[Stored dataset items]
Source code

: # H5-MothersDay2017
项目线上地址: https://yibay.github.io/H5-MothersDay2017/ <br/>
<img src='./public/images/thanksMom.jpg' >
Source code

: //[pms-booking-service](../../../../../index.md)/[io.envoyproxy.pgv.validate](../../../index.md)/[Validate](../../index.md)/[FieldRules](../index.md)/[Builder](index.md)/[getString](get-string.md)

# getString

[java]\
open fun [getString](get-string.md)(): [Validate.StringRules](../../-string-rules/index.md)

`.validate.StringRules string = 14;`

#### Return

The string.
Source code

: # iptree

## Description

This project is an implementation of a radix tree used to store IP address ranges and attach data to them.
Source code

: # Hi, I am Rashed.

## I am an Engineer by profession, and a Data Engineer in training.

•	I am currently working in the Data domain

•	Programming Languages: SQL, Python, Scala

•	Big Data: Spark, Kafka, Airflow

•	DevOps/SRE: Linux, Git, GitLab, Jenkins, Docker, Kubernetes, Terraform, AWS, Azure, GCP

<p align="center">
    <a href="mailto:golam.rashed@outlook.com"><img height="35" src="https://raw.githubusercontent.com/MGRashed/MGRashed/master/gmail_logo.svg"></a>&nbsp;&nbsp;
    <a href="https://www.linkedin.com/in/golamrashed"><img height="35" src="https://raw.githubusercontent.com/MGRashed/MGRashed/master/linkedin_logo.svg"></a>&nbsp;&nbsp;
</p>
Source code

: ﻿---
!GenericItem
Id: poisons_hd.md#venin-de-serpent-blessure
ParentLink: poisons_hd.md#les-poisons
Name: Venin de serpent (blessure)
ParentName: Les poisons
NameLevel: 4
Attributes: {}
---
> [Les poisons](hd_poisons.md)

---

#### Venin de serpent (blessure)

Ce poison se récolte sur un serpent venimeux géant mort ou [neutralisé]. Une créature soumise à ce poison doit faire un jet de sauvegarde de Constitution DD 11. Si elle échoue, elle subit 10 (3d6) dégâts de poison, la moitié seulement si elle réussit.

● **Exercise prompt**
Given the word "blessure", show every line of the records that contains it.

● **Result**
Id: poisons_hd.md#venin-de-serpent-blessure
Name: Venin de serpent (blessure)
#### Venin de serpent (blessure)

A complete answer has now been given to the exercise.